The fruits of recent work into building the semantic web are most
visible at DBpedia, a semantic version of Wikipedia. The regular,
web-page-based version of the online encyclopedia works fine when a
single page contains all the information you need, less well when
you want answers to broad or complex questions. To find all battles
that took place in the German region of Saxony, for example, a user
might search for the terms "battle" and "Saxony". That returns
nearly 1000 results, most of which are not directly relevant.
To solve this problem, the DBpedia team at the Free University of
Berlin and the University of Leipzig in Germany have developed
software that analyses the content of Wikipedia and reorganises it
into a vast list of statements about "things", such as people and
places. The entry for Saxony, for example, becomes a set of links
that connect the name with other entries in the database, such as
local landmarks and notable residents.
With the data in this format, users will ultimately be able to ask
questions rather than perform searches for suitably chosen phrases.
When asked to identify conflicts that took place in Saxony, DBpedia
identified four battles without turning up reams of irrelevant
pages. Queries can be extremely complex: one user asked for all
soccer players who wear the number 11 shirt, play for a club with a
stadium that seats over 40,000 people and were born in a country
whose population exceeds 10 million. DBpedia duly supplied a list of
10 players.
The system is still very much in the test phase - the two answers
mentioned above included a battle that took place in Lower Saxony
and a player who now wears a number 3 shirt. But DBpedia provides a
hint of what the semantic web would look like if all web pages were
tagged in a way that allowed computers to understand what kind of
information they contain.
This can be done according to a model known as the Resource
Description Framework (RDF), created by the World Wide Web
Consortium (W3C), the body which develops new web guidelines and
technologies under the direction of Berners-Lee. With RDF, any type
of data on websites can be assigned appropriate descriptive tags.
Once this is done, data from different sources can be combined in
such a way that more interesting things start to happen. Two members
of the DBpedia team, Christian Becker and Christian Bizer of the
Free University of Berlin, have developed Mobile DBpedia, a
cellphone application that takes a user's GPS position and displays
Wikipedia articles on places in the vicinity, as well as showing
them on a map. It also draws in information from any source that has
made its data available in an appropriate format. This includes
articles from Revyu, a semantic website that lets users post reviews
of, for example, restaurants and places of interest, along with
photos from Flickr that have been tagged with location coordinates.
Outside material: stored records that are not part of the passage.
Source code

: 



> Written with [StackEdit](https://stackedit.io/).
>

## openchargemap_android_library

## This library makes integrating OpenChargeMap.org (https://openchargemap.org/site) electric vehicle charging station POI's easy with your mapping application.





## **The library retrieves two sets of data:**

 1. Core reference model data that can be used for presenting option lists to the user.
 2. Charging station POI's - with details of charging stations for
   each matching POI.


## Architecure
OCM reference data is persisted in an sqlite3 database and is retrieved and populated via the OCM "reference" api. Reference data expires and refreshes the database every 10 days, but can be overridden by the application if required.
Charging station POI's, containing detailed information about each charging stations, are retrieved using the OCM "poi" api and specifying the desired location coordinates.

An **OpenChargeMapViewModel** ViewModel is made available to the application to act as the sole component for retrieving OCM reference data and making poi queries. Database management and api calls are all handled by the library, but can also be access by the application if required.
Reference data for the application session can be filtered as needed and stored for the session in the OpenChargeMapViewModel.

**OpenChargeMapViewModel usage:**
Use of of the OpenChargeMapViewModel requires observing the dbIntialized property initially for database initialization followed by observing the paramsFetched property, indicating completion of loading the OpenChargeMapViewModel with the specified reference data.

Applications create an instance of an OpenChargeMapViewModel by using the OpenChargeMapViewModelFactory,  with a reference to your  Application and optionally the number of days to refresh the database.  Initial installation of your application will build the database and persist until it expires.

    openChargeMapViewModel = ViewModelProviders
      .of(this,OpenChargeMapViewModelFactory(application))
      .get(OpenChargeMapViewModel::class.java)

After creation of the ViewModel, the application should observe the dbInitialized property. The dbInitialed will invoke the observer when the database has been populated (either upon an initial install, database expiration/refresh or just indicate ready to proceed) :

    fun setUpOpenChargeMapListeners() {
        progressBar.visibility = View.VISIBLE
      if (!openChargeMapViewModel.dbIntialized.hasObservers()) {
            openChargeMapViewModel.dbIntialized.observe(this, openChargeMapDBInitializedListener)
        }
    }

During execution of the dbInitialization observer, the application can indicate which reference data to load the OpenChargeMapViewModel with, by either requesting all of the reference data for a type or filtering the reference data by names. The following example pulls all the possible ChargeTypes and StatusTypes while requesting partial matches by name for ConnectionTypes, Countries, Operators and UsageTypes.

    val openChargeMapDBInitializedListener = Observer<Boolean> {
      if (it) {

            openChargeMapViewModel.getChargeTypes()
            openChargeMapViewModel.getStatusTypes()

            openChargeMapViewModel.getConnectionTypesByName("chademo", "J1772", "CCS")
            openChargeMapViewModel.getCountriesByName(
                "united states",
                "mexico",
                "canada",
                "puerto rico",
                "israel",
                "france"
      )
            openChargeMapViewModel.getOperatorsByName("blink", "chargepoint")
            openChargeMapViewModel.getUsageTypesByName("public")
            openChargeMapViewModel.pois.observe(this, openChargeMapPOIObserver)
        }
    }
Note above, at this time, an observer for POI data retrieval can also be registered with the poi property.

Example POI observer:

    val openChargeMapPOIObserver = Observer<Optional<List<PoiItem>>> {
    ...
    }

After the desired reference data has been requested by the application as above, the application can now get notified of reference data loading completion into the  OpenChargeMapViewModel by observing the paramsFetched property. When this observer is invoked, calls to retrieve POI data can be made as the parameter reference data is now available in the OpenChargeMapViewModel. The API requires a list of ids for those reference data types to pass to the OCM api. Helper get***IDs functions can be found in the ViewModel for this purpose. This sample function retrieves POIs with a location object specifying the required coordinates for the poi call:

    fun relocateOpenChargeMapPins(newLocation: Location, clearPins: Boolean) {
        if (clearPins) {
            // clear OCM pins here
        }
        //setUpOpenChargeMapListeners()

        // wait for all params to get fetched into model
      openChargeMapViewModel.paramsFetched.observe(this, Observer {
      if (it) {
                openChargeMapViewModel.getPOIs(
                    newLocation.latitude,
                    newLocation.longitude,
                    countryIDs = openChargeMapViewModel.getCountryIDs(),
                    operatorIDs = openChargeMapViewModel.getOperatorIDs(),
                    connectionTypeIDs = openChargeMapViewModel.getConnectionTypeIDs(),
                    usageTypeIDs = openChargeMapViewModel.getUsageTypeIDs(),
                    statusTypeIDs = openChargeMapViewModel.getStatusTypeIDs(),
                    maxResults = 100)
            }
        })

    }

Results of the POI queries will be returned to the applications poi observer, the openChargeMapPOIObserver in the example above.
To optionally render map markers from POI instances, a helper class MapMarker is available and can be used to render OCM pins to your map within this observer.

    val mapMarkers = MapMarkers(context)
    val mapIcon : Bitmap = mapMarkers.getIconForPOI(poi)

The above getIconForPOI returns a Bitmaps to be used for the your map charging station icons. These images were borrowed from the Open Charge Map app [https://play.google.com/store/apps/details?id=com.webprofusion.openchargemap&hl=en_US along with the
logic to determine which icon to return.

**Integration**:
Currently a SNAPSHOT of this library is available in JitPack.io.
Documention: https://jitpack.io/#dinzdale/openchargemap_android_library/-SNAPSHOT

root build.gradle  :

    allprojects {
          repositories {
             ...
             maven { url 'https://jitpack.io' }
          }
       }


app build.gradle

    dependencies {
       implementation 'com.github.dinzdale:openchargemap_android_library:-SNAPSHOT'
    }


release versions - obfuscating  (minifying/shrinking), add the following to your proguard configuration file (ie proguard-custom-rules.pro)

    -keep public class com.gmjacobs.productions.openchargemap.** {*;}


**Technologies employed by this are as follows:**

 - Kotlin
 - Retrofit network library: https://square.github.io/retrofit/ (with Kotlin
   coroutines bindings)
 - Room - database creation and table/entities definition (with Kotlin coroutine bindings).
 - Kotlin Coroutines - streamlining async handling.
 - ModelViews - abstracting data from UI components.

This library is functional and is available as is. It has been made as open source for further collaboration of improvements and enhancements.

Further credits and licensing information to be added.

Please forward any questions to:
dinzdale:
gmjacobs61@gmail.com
Last October the BBC started making data on its television and radio
shows available in a semantic format. "People outside the BBC can
now do interesting things with our content," says Tom Scott, a team
leader at BBC Audio and Music Interactive. The online synopsis of
each show is now tagged so that a suitably configured mash-up tool
can identify what the broadcast was about and who it featured. Once
the BBC makes its music data available, something Scott and his
colleagues are working on, it will be possible to develop an
application that lets the user know whenever the BBC airs a show
matching their musical tastes.
Some sites have managed to achieve similar aims, though only by
painstakingly collating disparate sources of information.
EveryBlock, which covers San Francisco, Chicago and New York, is an
example: it delivers news, blog posts and images linked to the
user's location. But this involves developers at the site taking
each database as it comes and working out how to integrate it into
their system. "A more semantic web would make it easier for us to
compile disparate sets of data," says Adrian Holovaty, the site's
founder.
A semantic web would also allow users to develop their own mash-ups,
rather than rely on the skills of Holovaty and other programmers.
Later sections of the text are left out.